DC plans to slam the doors in their faces in favor of people who have really strong opinions about whether Tomar-Re is a better Green Lantern than Tomar-Tu.
And let’s name the elephant in the room right now: the “problem” with these new fans is not that they’re new. The problem with these new fans is that they are overwhelmingly young and female, and more likely to be POC and LGBTQ than in years past. When Geoff Johns differentiates “comic book readers” from “casual readers” he’s not just splitting nonsensical semantic hairs: he’s identifying a core base of straight white male readers.
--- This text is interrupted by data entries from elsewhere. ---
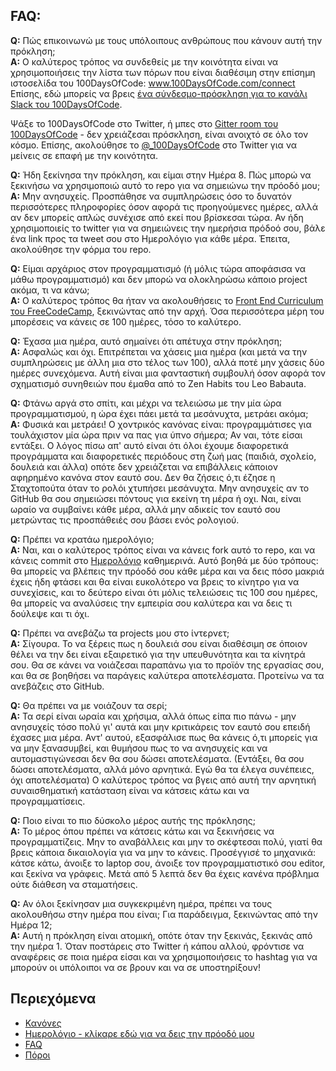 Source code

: ## FAQ:
  **Q:** Πώς επικοινωνώ με τους υπόλοιπους ανθρώπους που κάνουν αυτή την πρόκληση;  
  **A:** Ο καλύτερος τρόπος να συνδεθείς με την κοινότητα είναι να χρησιμοποιήσεις την λίστα των πόρων που είναι διαθέσιμη στην επίσημη ιστοσελίδα του 100DaysOfCode:
  www.100DaysOfCode.com/connect
  Επίσης, εδώ μπορείς να βρεις [ένα σύνδεσμο-πρόσκληση για το κανάλι Slack του 100DaysOfCode](https://join.slack.com/t/100xcode/shared_invite/enQtMzA2NzUyODY4MTgyLWM2NzMzYzBmZTcwOTk0MzM2YTI5OWQzM2M3ZTVjZTUyMTE0NDk3ZjdiZmExNGU5Mjg3ODgzZTQxODI3YTNjZjA).

  Ψάξε το 100DaysOfCode στο Twitter, ή μπες στο [Gitter room του 100DaysOfCode](https://gitter.im/Kallaway/100DaysOfCode) - δεν χρειάζεσαι πρόσκληση, είναι ανοιχτό σε όλο τον κόσμο. Επίσης, ακολούθησε το [@_100DaysOfCode](https://twitter.com/_100DaysOfCode) στο Twitter για να μείνεις σε επαφή με την κοινότητα.

  **Q:** Ήδη ξεκίνησα την πρόκληση, και είμαι στην Ημέρα 8. Πώς μπορώ να ξεκινήσω να χρησιμοποιώ αυτό το repo για να σημειώνω την πρόοδό μου;  
  **A:** Μην ανησυχείς. Προσπάθησε να συμπληρώσεις όσο το δυνατόν περισσότερες πληροφορίες όσον αφορά τις προηγούμενες ημέρες, αλλά αν δεν μπορείς απλώς συνέχισε από εκεί που βρίσκεσαι τώρα. Αν ήδη χρησιμοποιείς το twitter για να σημειώνεις την ημερήσια πρόδοό σου, βάλε ένα link προς τα tweet σου στο Ημερολόγιο για κάθε μέρα.
  Έπειτα, ακολούθησε την φόρμα του repo.

  **Q:** Είμαι αρχάριος στον προγραμματισμό (ή μόλις τώρα αποφάσισα να μάθω προγραμματισμό) και δεν μπορώ να ολοκληρώσω κάποιο project ακόμα, τι να κάνω;  
  **A:** Ο καλύτερος τρόπος θα ήταν να ακολουθήσεις το [Front End Curriculum του FreeCodeCamp](https://www.freecodecamp.com/), ξεκινώντας από την αρχή. Όσα περισσότερα μέρη του μπορέσεις να κάνεις σε 100 ημέρες, τόσο το καλύτερο.

  **Q:** Έχασα μια ημέρα, αυτό σημαίνει ότι απέτυχα στην πρόκληση;  
  **Α:** Ασφαλώς και όχι. Επιτρέπεται να χάσεις μια ημέρα (και μετά να την συμπληρώσεις με άλλη μια στο τέλος των 100), αλλά ποτέ μην χάσεις δύο ημέρες συνεχόμενα. Αυτή είναι μια φανταστική συμβουλή όσον αφορά τον σχηματισμό συνηθειών που έμαθα από το Zen Habits του Leo Babauta.

  **Q:** Φτάνω αργά στο σπίτι, και μέχρι να τελειώσω με την μία ώρα προγραμματισμού, η ώρα έχει πάει μετά τα μεσάνυχτα, μετράει ακόμα;  
  **Α:** Φυσικά και μετράει! Ο χοντρικός κανόνας είναι: προγραμμάτισες για τουλάχιστον μία ώρα πριν να πας για ύπνο σήμερα; Αν ναι, τότε είσαι εντάξει.
  Ο λόγος πίσω απ' αυτό είναι ότι όλοι έχουμε διαφορετικά προγράμματα και διαφορετικές περιόδους στη ζωή μας (παιδιά, σχολείο, δουλειά και άλλα) οπότε δεν χρειάζεται να επιβάλλεις κάποιον αφηρημένο κανόνα στον εαυτό σου. Δεν θα ζήσεις ό,τι έζησε η Σταχτοπούτα όταν το ρολόι χτυπήσει μεσάνυχτα. Μην ανησυχείς αν το GitHub θα σου σημειώσει πόντους για εκείνη τη μέρα ή οχι. Ναι, είναι ωραίο να συμβαίνει κάθε μέρα, αλλά μην αδικείς τον εαυτό σου μετρώντας τις προσπάθειές σου βάσει ενός ρολογιού.

  **Q:** Πρέπει να κρατάω ημερολόγιο;  
  **Α:** Ναι, και ο καλύτερος τρόπος είναι να κάνεις fork αυτό το repo, και να κάνεις commit στο [Ημερολόγιο](log-el.md) καθημερινά. Αυτό βοηθά με δύο τρόπους: θα μπορείς να βλέπεις την πρόοδό σου κάθε μέρα και να δεις πόσο μακριά έχεις ήδη φτάσει και θα είναι ευκολότερο να βρεις το κίνητρο για να συνεχίσεις, και το δεύτερο είναι ότι μόλις τελειώσεις τις 100 σου ημέρες, θα μπορείς να αναλύσεις την εμπειρία σου καλύτερα και να δεις τι δούλεψε και τι όχι.

  **Q:** Πρέπει να ανεβάζω τα projects μου στο ίντερνετ;  
  **Α:** Σίγουρα. Το να ξέρεις πως η δουλειά σου είναι διαθέσιμη σε όποιον θέλει να την δει είναι εξαιρετικό για την υπευθυνότητα και τα κίνητρά σου. Θα σε κάνει να νοιάζεσαι παραπάνω για το προϊόν της εργασίας σου, και θα σε βοηθήσει να παράγεις καλύτερα αποτελέσματα. Προτείνω να τα ανεβάζεις στο GitHub.

  **Q:** Θα πρέπει να με νοιάζουν τα σερί;  
  **Α:** Τα σερί είναι ωραία και χρήσιμα, αλλά όπως είπα πιο πάνω - μην ανησυχείς τόσο πολύ γι' αυτά και μην κριτικάρεις τον εαυτό σου επειδή έχασες μια μέρα. Αντ' αυτού, εξασφάλισε πως θα κάνεις ό,τι μπορείς για να μην ξανασυμβεί, και θυμήσου πως το να ανησυχείς και να αυτομαστιγώνεσαι δεν θα σου δώσει αποτελέσματα. (Εντάξει, θα σου δώσει αποτελέσματα, αλλά μόνο αρνητικά. Εγώ θα τα έλεγα συνέπειες, όχι αποτελέσματα) Ο καλύτερος τρόπος να βγεις από αυτή την αρνητική συναισθηματική κατάσταση είναι να κάτσεις κάτω και να προγραμματίσεις.

  **Q:** Ποιο είναι το πιο δύσκολο μέρος αυτής της πρόκλησης;  
  **A:** Το μέρος όπου πρέπει να κάτσεις κάτω και να ξεκινήσεις να προγραμματίζεις. Μην το αναβάλλεις και μην το σκέφτεσαι πολύ, γιατί θα βρεις κάποια δικαιολογία για να μην το κάνεις. Προσέγγισέ το μηχανικά: κάτσε κάτω, άνοιξε το laptop σου, άνοιξε τον προγραμματιστικό σου editor, και ξεκίνα να γράφεις. Μετά από 5 λεπτά δεν θα έχεις κανένα πρόβλημα ούτε διάθεση να σταματήσεις.

  **Q:** Αν όλοι ξεκίνησαν μια συγκεκριμένη ημέρα, πρέπει να τους ακολουθήσω στην ημέρα που είναι; Για παράδειγμα, ξεκινώντας από την Ημέρα 12;  
  **A:** Αυτή η πρόκληση είναι ατομική, οπότε όταν την ξεκινάς, ξεκινάς από την ημέρα 1. Όταν ποστάρεις στο Twitter ή κάπου αλλού, φρόντισε να αναφέρεις σε ποια ημέρα είσαι και να χρησιμοποιήσεις το hashtag για να μπορούν οι υπόλοιποι να σε βρουν και να σε υποστηρίξουν!

## Περιεχόμενα
* [Κανόνες](rules-el.md)
* [Ημερολόγιο - κλίκαρε εδώ για να δεις την πρόοδό μου](log-el.md)
* [FAQ](FAQ-el.md)
* [Πόροι](resources-el.md)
He’s, as Comics Alliance’s Elle Collins points out, evoking dog whistles that we all understand without actually saying that since he and his fellows, as entrenched fans with the power to determine DC’s future, feel perfectly well represented by the nonthreatening slabs of Wonder Bread that are Barry Allen and Hal Jordan, they feel no need to publish characters who don’t look like them.
Last year, when DC announced their DCYou initiative, I had honestly never felt prouder or more excited about a company that I have been faithfully following for over a decade. I walked out of a panel on the new comics feeling energized and included; I devoured all of the first issues and loved many of them. I saw books I could share with friends and family, comics I could put in the hands of people who’d never read one before and say, “Here. You’ll love this.”
Here at Panels, we’re going to keep trying to haul those gates open to new readers, to bring them into the four-color fold – not just because new readers are the absolutely, incontestably vital lifeblood that will keep this weird niche industry going, but because we love comics, and we want to share them with as many people as possible. But if DC’s digging themselves into their own continuity and loudly proclaiming that they don’t want to make themselves accessible to new readers, it’s the companies that make jumping on board easy – All-New All-Different Marvel, the endlessly charming Archie reboot, Image’s low price points for their first trades – that will get that spotlight instead. Because we can’t share DC with new readers. Because DC doesn’t want us to.
So let me know when my money’s green enough for you, DC. I’ll be waiting.